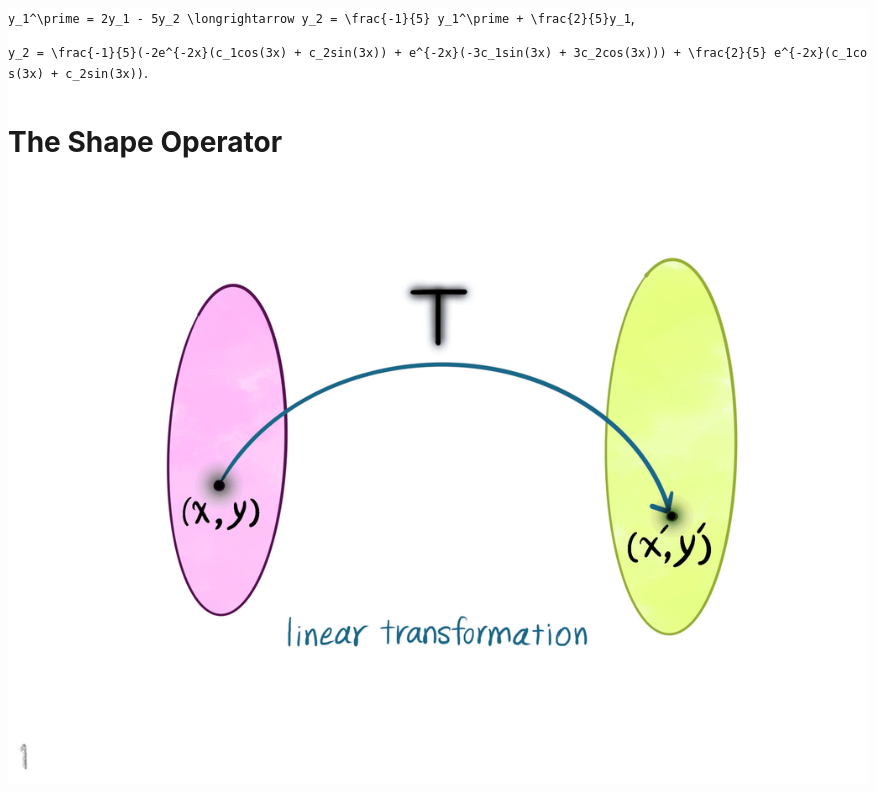 ``y_1^\prime = 2y_1 - 5y_2 \longrightarrow y_2 = \frac{-1}{5} y_1^\prime + \frac{2}{5}y_1``,

``y_2 = \frac{-1}{5}(-2e^{-2x}(c_1cos(3x) + c_2sin(3x)) + e^{-2x}(-3c_1sin(3x) + 3c_2cos(3x))) + \frac{2}{5} e^{-2x}(c_1cos(3x) + c_2sin(3x))``.

# The Shape Operator

![linear transformaton](./assets/reactionwheelunicycle/The_shape_operator/lineartransformation.jpg)
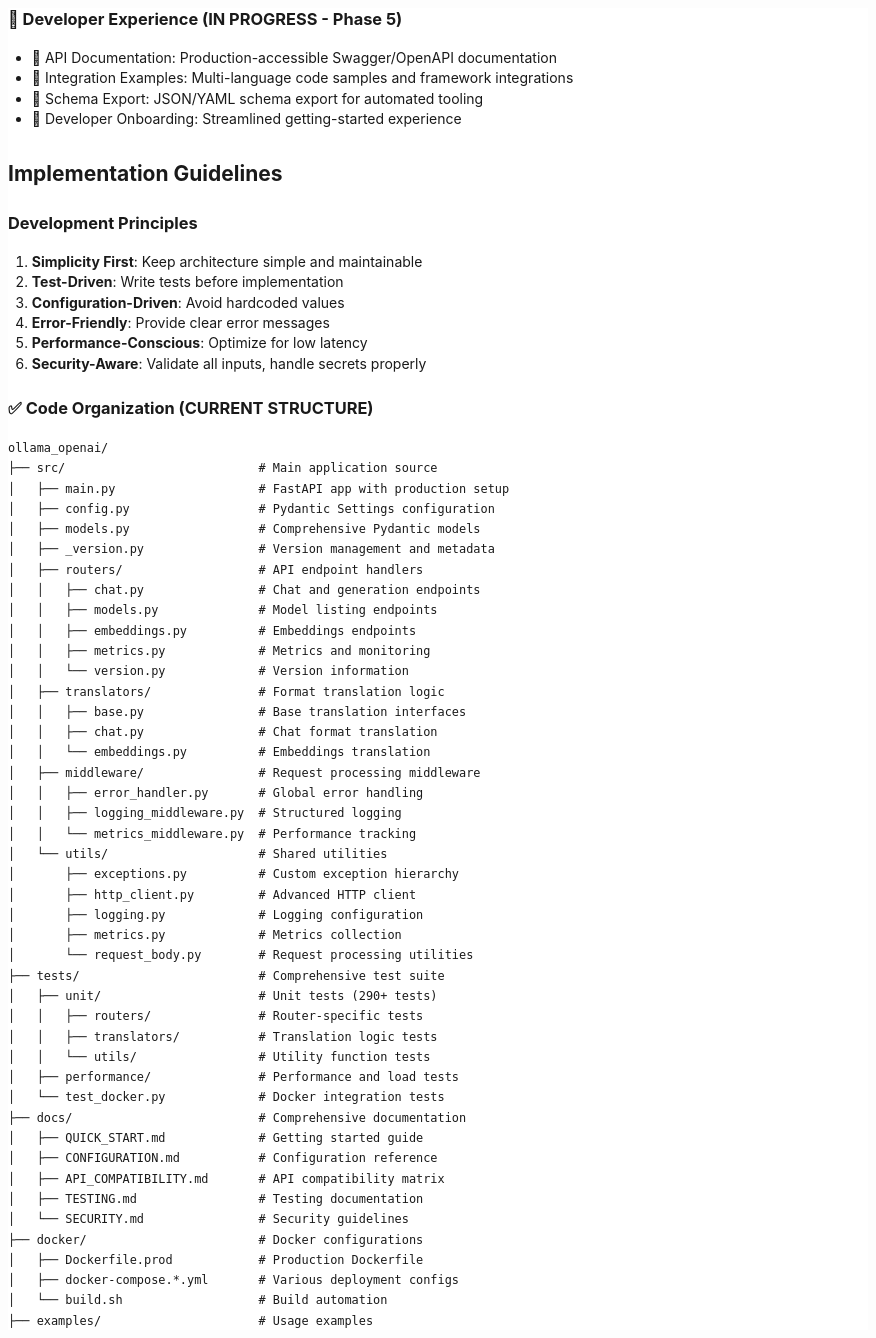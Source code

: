 ### 🔄 Developer Experience (IN PROGRESS - Phase 5)
- 🔄 API Documentation: Production-accessible Swagger/OpenAPI documentation
- 🔄 Integration Examples: Multi-language code samples and framework integrations
- 🔄 Schema Export: JSON/YAML schema export for automated tooling
- 🔄 Developer Onboarding: Streamlined getting-started experience

## Implementation Guidelines

### Development Principles
1. **Simplicity First**: Keep architecture simple and maintainable
2. **Test-Driven**: Write tests before implementation
3. **Configuration-Driven**: Avoid hardcoded values
4. **Error-Friendly**: Provide clear error messages
5. **Performance-Conscious**: Optimize for low latency
6. **Security-Aware**: Validate all inputs, handle secrets properly

### ✅ Code Organization (CURRENT STRUCTURE)
```
ollama_openai/
├── src/                           # Main application source
│   ├── main.py                    # FastAPI app with production setup
│   ├── config.py                  # Pydantic Settings configuration
│   ├── models.py                  # Comprehensive Pydantic models
│   ├── _version.py                # Version management and metadata
│   ├── routers/                   # API endpoint handlers
│   │   ├── chat.py                # Chat and generation endpoints
│   │   ├── models.py              # Model listing endpoints
│   │   ├── embeddings.py          # Embeddings endpoints
│   │   ├── metrics.py             # Metrics and monitoring
│   │   └── version.py             # Version information
│   ├── translators/               # Format translation logic
│   │   ├── base.py                # Base translation interfaces
│   │   ├── chat.py                # Chat format translation
│   │   └── embeddings.py          # Embeddings translation
│   ├── middleware/                # Request processing middleware
│   │   ├── error_handler.py       # Global error handling
│   │   ├── logging_middleware.py  # Structured logging
│   │   └── metrics_middleware.py  # Performance tracking
│   └── utils/                     # Shared utilities
│       ├── exceptions.py          # Custom exception hierarchy
│       ├── http_client.py         # Advanced HTTP client
│       ├── logging.py             # Logging configuration
│       ├── metrics.py             # Metrics collection
│       └── request_body.py        # Request processing utilities
├── tests/                         # Comprehensive test suite
│   ├── unit/                      # Unit tests (290+ tests)
│   │   ├── routers/               # Router-specific tests
│   │   ├── translators/           # Translation logic tests
│   │   └── utils/                 # Utility function tests
│   ├── performance/               # Performance and load tests
│   └── test_docker.py             # Docker integration tests
├── docs/                          # Comprehensive documentation
│   ├── QUICK_START.md             # Getting started guide
│   ├── CONFIGURATION.md           # Configuration reference
│   ├── API_COMPATIBILITY.md       # API compatibility matrix
│   ├── TESTING.md                 # Testing documentation
│   └── SECURITY.md                # Security guidelines
├── docker/                        # Docker configurations
│   ├── Dockerfile.prod            # Production Dockerfile
│   ├── docker-compose.*.yml       # Various deployment configs
│   └── build.sh                   # Build automation
├── examples/                      # Usage examples
```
····················
WHAT YOU WILL DO: Everything from the top line of the data down to and including the line with "4. **Error-Friendly**: Provide" is to be copied, except the pictures.

SOLUTION TO THE PROBLEM:
 ``y_1^\prime = 2y_1 - 5y_2 \longrightarrow y_2 = \frac{-1}{5} y_1^\prime + \frac{2}{5}y_1``,

``y_2 = \frac{-1}{5}(-2e^{-2x}(c_1cos(3x) + c_2sin(3x)) + e^{-2x}(-3c_1sin(3x) + 3c_2cos(3x))) + \frac{2}{5} e^{-2x}(c_1cos(3x) + c_2sin(3x))``.

# The Shape Operator

![linear transformaton](./assets/reactionwheelunicycle/The_shape_operator/lineartransformation.jpg)
Source code

: ### 🔄 Developer Experience (IN PROGRESS - Phase 5)
- 🔄 API Documentation: Production-accessible Swagger/OpenAPI documentation
- 🔄 Integration Examples: Multi-language code samples and framework integrations
- 🔄 Schema Export: JSON/YAML schema export for automated tooling
- 🔄 Developer Onboarding: Streamlined getting-started experience

## Implementation Guidelines

### Development Principles
1. **Simplicity First**: Keep architecture simple and maintainable
2. **Test-Driven**: Write tests before implementation
3. **Configuration-Driven**: Avoid hardcoded values
4. **Error-Friendly**: Provide clear error messages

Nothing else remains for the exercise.